For large datasets, chunk your data into manageable batches:

```typescript TypeScript theme={null}
async function importLargeDataset(records: any[]) {
  const BATCH_SIZE = 100;
  const results = [];

  for (let i = 0; i < records.length; i += BATCH_SIZE) {
    const chunk = records.slice(i, i + BATCH_SIZE);

    const result = await client.store(
      { collection: 'data', data: chunk },
      paymentCallback,
      true
    );

    results.push(result);

    const progress = Math.min(i + BATCH_SIZE, records.length);
    console.log(`Progress: ${progress}/${records.length}`);
  }

  return results;
}
```

## Error Handling in Batches

### Retry with Exponential Backoff

```typescript TypeScript theme={null}
async function storeWithRetry(
  collection: string,
  data: any[],
  maxRetries: number = 3,
  delay: number = 1000
) {
  let lastError: Error;

  for (let attempt = 1; attempt <= maxRetries; attempt++) {
    try {
      return await client.store(
        { collection, data },
        paymentCallback,
        true
      );
    } catch (error) {
      lastError = error;

      if (error instanceof ValidationError) throw error;
      if (error instanceof PaymentRequiredError) throw error;

      console.log(`Attempt ${attempt} failed, retrying in ${delay}ms...`);
      await new Promise(resolve => setTimeout(resolve, delay));
      delay *= 2;
    }
  }

  throw lastError;
}
```

## Distributed Bulk Operations

When processing large datasets across multiple OnDB client instances (e.g., multiple workers, microservices, or serverless functions), you need coordination for global progress tracking and deduplication.
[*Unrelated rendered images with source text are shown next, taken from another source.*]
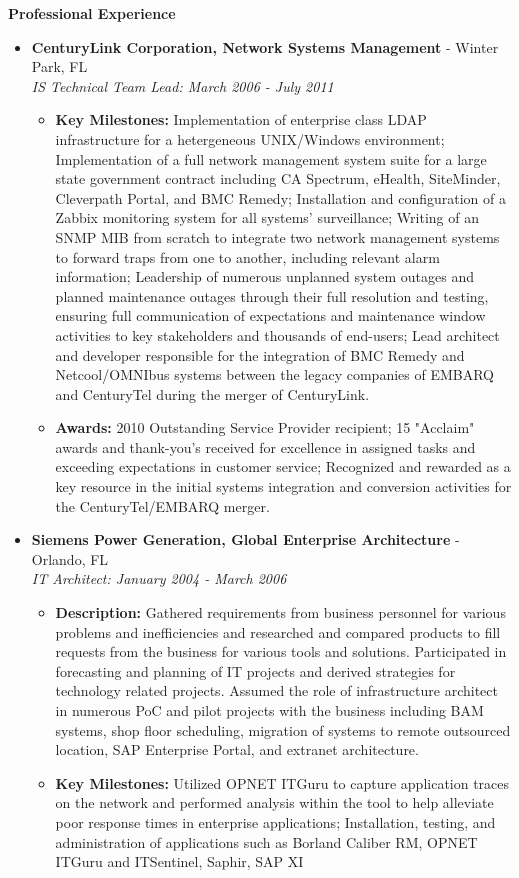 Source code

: \documentclass[10pt,oneside]{article}
\newenvironment{ressection}[1]{
	\vspace{4pt}
	\textbf{\selectfont\normalsize#1}
	\begin{itemize}
	\vspace{3pt}
}{
	\end{itemize}
}
\newcommand{\ressubitem}[1]{
	\vspace{-1pt}
	\item \begin{flushleft} #1 \end{flushleft}
}
\newcommand{\resbigitem}[3]{
	\vspace{-5pt}
	\item
	\textbf{#1} - #2 \\
	\textit{#3}
}
\newenvironment{ressubsec}[3]{
	\resbigitem{#1}{#2}{#3}
	\vspace{-2pt}
	\begin{itemize}
}{
	\end{itemize}
}
\begin{document}
\begin{ressection}{Professional Experience}
\begin{ressubsec}{CenturyLink Corporation, Network Systems Management}{Winter Park, FL}{IS Technical Team Lead: March 2006 - July 2011}
		\ressubitem{\textbf{Key Milestones:} Implementation of enterprise class LDAP infrastructure for a hetergeneous UNIX/Windows environment; Implementation of a full network management system suite for a large state government contract including CA Spectrum, eHealth, SiteMinder, Cleverpath Portal, and BMC Remedy; Installation and configuration of a Zabbix monitoring system for all systems' surveillance; Writing of an SNMP MIB from scratch to integrate two network management systems to forward traps from one to another, including relevant alarm information; Leadership of numerous unplanned system outages and planned maintenance outages through their full resolution and testing, ensuring full communication of expectations and maintenance window activities to key stakeholders and thousands of end-users; Lead architect and developer responsible for the integration of BMC Remedy and Netcool/OMNIbus systems between the legacy companies of EMBARQ and CenturyTel during the merger of CenturyLink.}
		
		\ressubitem{\textbf{Awards:} 2010 Outstanding Service Provider recipient; 15 "Acclaim" awards and thank-you's received for excellence in assigned tasks and exceeding expectations in customer service; Recognized and rewarded as a key resource in the initial systems integration and conversion activities for the CenturyTel/EMBARQ merger.}

	\end{ressubsec}

	\begin{ressubsec}{Siemens Power Generation, Global Enterprise Architecture}{Orlando, FL}{IT Architect: January 2004 - March 2006}

		\ressubitem{\textbf{Description:} Gathered requirements from business personnel for various problems and inefficiencies and researched and compared products to fill requests from the business for various tools and solutions.  Participated in forecasting and planning of IT projects and derived strategies for technology related projects.  Assumed the role of infrastructure architect in numerous PoC and pilot projects with the business including BAM systems, shop floor scheduling, migration of systems to remote outsourced location, SAP Enterprise Portal, and extranet architecture.}

		\ressubitem{\textbf{Key Milestones:} Utilized OPNET ITGuru to capture application traces on the network and performed analysis within the tool to help alleviate poor response times in enterprise applications; Installation, testing, and administration of applications such as Borland Caliber RM, OPNET ITGuru and ITSentinel, Saphir, SAP XI}
		

\end{ressubsec}
\end{ressection}
\end{document}

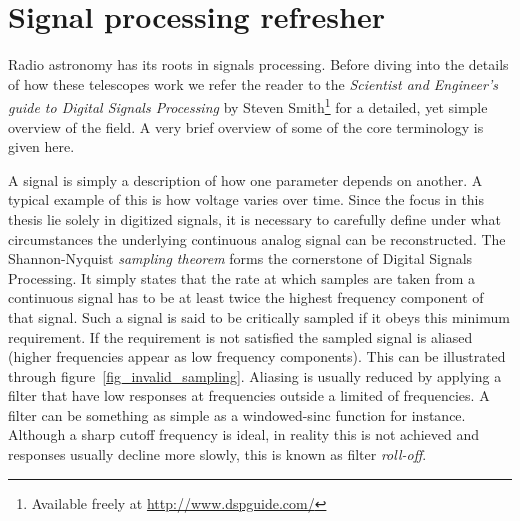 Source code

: \chapter{Signal processing refresher} \label{chp_DSP}
Radio astronomy has its roots in signals processing. Before diving into the details of how these telescopes work we refer the reader to the \textit{Scientist and Engineer's guide to Digital Signals Processing} by 
Steven Smith\footnote{Available freely at \url{http://www.dspguide.com/}}\cite{smith1997scientist} for a detailed, yet simple overview of the field. A very brief overview of some of the core terminology is given here.

A signal is simply a description of how one parameter depends on another. A typical example of this is how voltage varies over time. Since the focus in this thesis lie solely in digitized signals, it is necessary to carefully
define under what circumstances the underlying continuous analog signal can be reconstructed. The Shannon-Nyquist \textit{sampling theorem} forms the cornerstone of Digital Signals Processing. It simply states that the rate at
which samples are taken from a continuous signal has to be at least twice the highest frequency component of that signal. Such a signal is said to be critically sampled if it obeys this minimum requirement. If the requirement is
not satisfied the sampled signal is aliased (higher frequencies appear as low frequency components). This can be illustrated through figure~\ref{fig_invalid_sampling}. Aliasing is usually reduced by applying a filter that
have low responses at frequencies outside a limited  of frequencies. A filter can be something as simple as a windowed-sinc function for instance. Although a sharp cutoff frequency is ideal, in reality 
this is not achieved and responses usually decline more slowly, this is known as filter \textit{roll-off}.

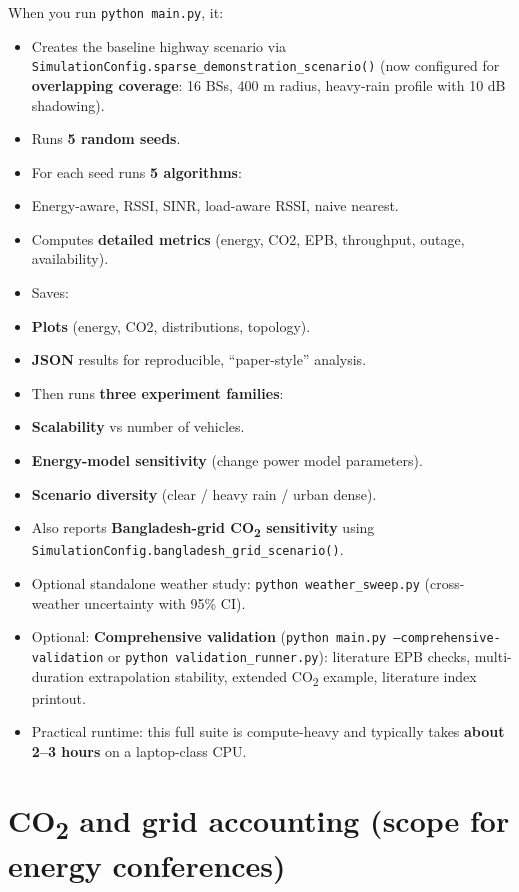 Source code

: \documentclass[conference]{IEEEtran}
\begin{document}
When you run \texttt{python main.py}, it:
\begin{itemize}
\item Creates the baseline highway scenario via \texttt{SimulationConfig.sparse\_demonstration\_scenario()} (now configured for \textbf{overlapping coverage}: 16 BSs, 400 m radius, heavy-rain profile with 10 dB shadowing).
\item Runs \textbf{5 random seeds}.
\item For each seed runs \textbf{5 algorithms}:
\item Energy-aware, RSSI, SINR, load-aware RSSI, naive nearest.
\item Computes \textbf{detailed metrics} (energy, CO2, EPB, throughput, outage, availability).
\item Saves:
\item \textbf{Plots} (energy, CO2, distributions, topology).
\item \textbf{JSON} results for reproducible, “paper-style” analysis.
\item Then runs \textbf{three experiment families}:
\item \textbf{Scalability} vs number of vehicles.
\item \textbf{Energy-model sensitivity} (change power model parameters).
\item \textbf{Scenario diversity} (clear / heavy rain / urban dense).
\item Also reports \textbf{Bangladesh-grid CO\textsubscript{2} sensitivity} using \texttt{SimulationConfig.bangladesh\_grid\_scenario()}.
\item Optional standalone weather study: \texttt{python weather\_sweep.py} (cross-weather uncertainty with 95\% CI).
\item Optional: \textbf{Comprehensive validation} (\texttt{python main.py --comprehensive-validation} or \texttt{python validation\_runner.py}): literature EPB checks, multi-duration extrapolation stability, extended CO\textsubscript{2} example, literature index printout.
\item Practical runtime: this full suite is compute-heavy and typically takes \textbf{about 2--3 hours} on a laptop-class CPU.
\end{itemize}


\section{CO\textsubscript{2} and grid accounting (scope for energy conferences)}
\label{sec:co2_scope}
\end{document}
### Deduplication with Unique Indexes

Create a unique hash index on a natural key or a dedicated `import_id` field to prevent duplicate records when multiple workers process overlapping data:

```typescript theme={null}
const db = client.database('my-app');

// Unique index prevents duplicate inserts
await db.createIndex({
  name: 'idx_records_import_id',
  collection: 'records',
  field_name: 'import_id',
  index_type: 'hash',
  unique_constraint: true,
  store_values: true
});
```

With a unique index, duplicate records are rejected automatically. Workers can safely retry failed batches without risk of duplicates.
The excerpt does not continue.